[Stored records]
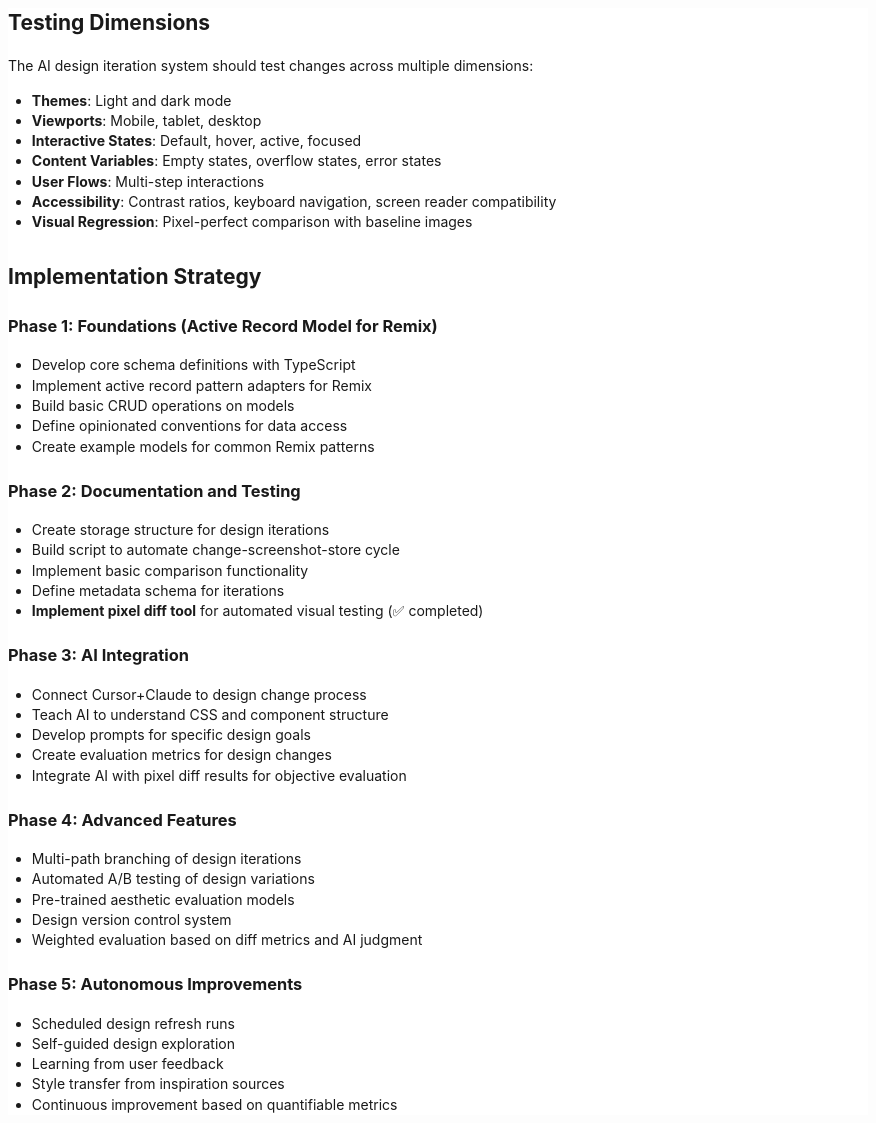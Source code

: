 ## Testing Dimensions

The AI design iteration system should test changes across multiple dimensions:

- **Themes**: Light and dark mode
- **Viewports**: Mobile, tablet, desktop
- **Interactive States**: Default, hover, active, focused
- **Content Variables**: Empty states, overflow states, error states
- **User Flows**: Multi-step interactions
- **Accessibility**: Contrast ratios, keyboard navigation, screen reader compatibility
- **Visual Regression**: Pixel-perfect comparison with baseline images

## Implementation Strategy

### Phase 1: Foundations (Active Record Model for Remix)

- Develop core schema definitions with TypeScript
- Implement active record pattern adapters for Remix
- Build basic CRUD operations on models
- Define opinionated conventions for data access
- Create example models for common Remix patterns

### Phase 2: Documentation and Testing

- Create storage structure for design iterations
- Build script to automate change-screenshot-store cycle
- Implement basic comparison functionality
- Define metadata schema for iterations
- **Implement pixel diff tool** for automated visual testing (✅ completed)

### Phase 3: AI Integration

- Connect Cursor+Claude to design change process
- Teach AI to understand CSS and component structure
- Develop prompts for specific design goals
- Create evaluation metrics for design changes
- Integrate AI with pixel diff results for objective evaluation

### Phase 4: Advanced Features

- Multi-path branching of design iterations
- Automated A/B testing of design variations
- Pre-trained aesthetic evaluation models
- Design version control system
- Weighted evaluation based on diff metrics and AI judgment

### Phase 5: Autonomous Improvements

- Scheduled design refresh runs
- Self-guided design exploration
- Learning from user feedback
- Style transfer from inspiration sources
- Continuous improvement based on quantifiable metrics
---
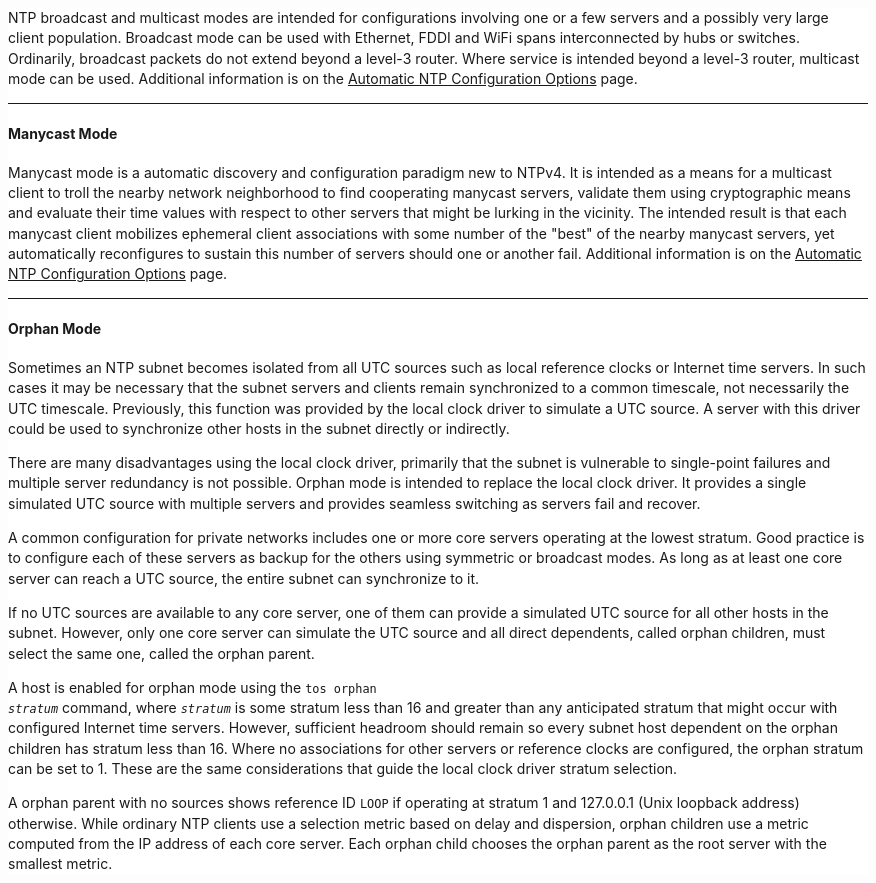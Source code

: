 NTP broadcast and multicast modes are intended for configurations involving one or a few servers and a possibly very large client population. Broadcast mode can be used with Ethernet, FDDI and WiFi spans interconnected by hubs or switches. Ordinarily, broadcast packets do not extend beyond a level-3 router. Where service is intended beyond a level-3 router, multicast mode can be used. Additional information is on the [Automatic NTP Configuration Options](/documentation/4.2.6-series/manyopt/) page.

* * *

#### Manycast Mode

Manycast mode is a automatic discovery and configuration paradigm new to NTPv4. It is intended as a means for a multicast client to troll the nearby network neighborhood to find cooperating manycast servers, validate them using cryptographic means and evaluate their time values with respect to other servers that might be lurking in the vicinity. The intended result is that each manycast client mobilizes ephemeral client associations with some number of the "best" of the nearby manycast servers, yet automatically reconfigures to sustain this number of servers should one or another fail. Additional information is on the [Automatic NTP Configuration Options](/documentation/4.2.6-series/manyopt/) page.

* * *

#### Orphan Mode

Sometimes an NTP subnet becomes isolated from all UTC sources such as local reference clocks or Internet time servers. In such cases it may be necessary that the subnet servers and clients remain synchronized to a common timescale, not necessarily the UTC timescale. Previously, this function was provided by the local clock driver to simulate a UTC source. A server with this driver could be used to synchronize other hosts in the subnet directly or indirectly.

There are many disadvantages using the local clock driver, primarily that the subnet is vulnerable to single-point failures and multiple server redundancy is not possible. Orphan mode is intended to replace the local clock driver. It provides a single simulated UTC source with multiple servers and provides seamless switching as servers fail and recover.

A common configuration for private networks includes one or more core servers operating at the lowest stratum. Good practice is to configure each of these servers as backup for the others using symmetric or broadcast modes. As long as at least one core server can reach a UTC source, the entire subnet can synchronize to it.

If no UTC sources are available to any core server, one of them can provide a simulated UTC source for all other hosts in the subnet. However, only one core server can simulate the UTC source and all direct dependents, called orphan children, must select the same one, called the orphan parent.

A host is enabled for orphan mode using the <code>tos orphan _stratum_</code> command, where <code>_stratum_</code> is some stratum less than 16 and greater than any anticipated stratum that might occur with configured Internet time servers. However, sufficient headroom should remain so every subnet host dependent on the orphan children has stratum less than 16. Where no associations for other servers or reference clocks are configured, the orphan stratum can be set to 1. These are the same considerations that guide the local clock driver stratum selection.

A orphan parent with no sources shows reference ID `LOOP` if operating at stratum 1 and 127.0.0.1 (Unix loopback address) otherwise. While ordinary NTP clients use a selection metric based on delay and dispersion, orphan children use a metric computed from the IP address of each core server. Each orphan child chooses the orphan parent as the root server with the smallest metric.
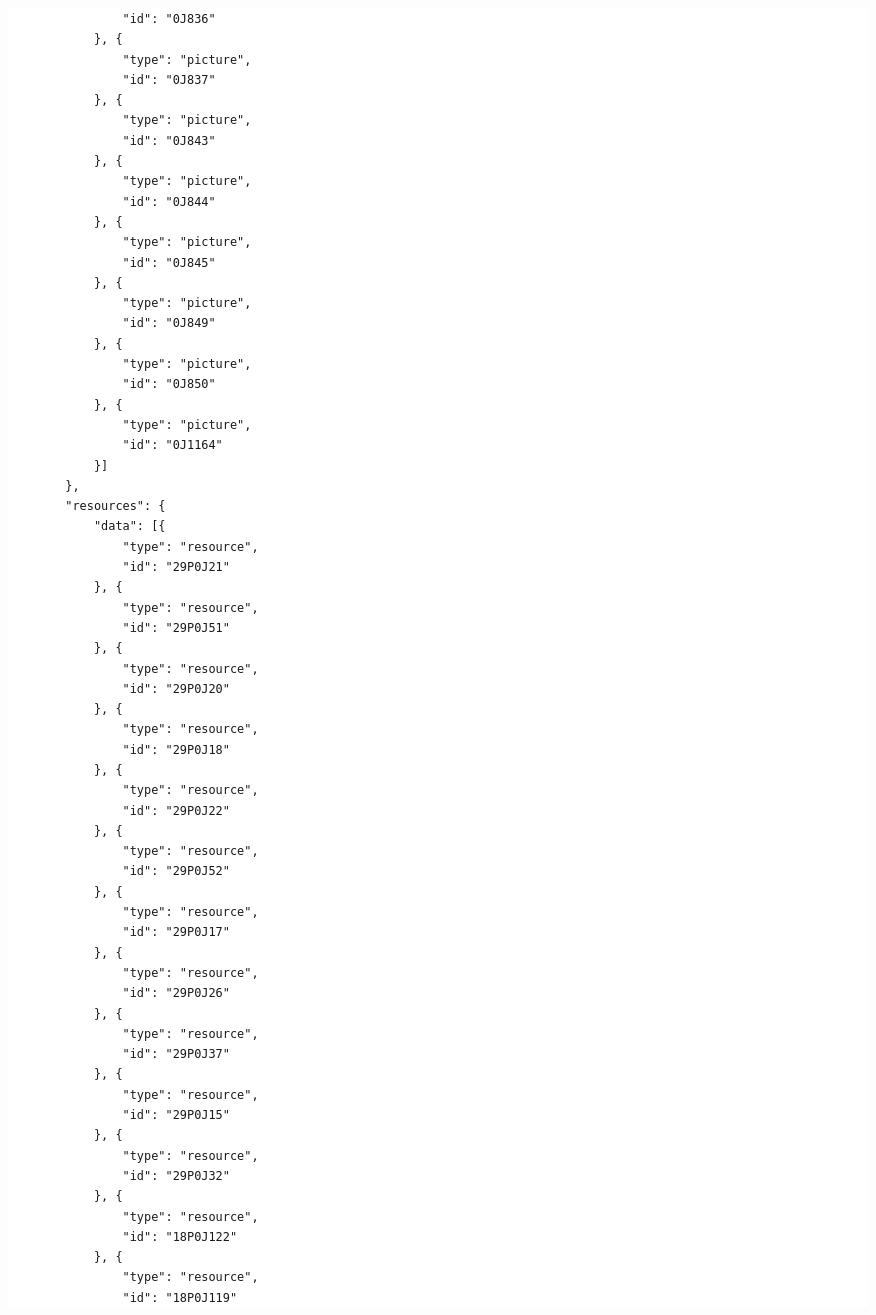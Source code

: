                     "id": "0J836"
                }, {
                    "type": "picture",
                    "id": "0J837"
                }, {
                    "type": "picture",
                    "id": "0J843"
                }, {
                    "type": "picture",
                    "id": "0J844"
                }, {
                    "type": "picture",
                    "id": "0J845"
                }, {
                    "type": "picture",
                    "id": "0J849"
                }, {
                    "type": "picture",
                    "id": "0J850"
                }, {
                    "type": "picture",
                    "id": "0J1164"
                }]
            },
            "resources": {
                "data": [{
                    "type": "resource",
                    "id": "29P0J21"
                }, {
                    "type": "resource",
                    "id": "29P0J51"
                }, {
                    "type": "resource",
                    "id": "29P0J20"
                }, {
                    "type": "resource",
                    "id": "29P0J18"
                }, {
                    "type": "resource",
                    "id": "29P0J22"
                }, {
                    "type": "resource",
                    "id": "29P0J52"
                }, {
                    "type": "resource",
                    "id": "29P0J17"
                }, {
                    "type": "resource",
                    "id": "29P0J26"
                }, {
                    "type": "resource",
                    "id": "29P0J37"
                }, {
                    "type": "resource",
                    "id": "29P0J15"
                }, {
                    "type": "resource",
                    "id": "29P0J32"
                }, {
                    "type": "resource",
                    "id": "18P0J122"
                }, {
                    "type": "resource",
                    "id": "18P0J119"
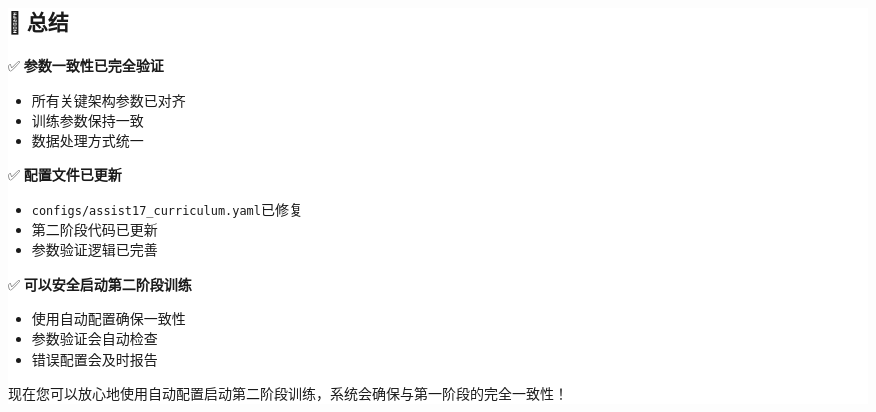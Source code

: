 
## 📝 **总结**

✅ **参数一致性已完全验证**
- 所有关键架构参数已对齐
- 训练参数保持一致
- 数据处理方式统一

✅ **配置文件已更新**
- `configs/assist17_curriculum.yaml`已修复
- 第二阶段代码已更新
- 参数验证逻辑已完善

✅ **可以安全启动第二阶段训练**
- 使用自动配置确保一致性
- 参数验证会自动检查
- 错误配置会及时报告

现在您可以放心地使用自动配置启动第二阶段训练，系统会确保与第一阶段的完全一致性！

§ DIRECTIONS FOR THIS TASK
Copy exactly the stretch of data above from the line with "- Weighted evaluation" through the line with "- Continuous improvement", and omit all other lines.

§ ANSWER SPACE
- Weighted evaluation based on diff metrics and AI judgment

### Phase 5: Autonomous Improvements

- Scheduled design refresh runs
- Self-guided design exploration
- Learning from user feedback
- Style transfer from inspiration sources
- Continuous improvement based on quantifiable metrics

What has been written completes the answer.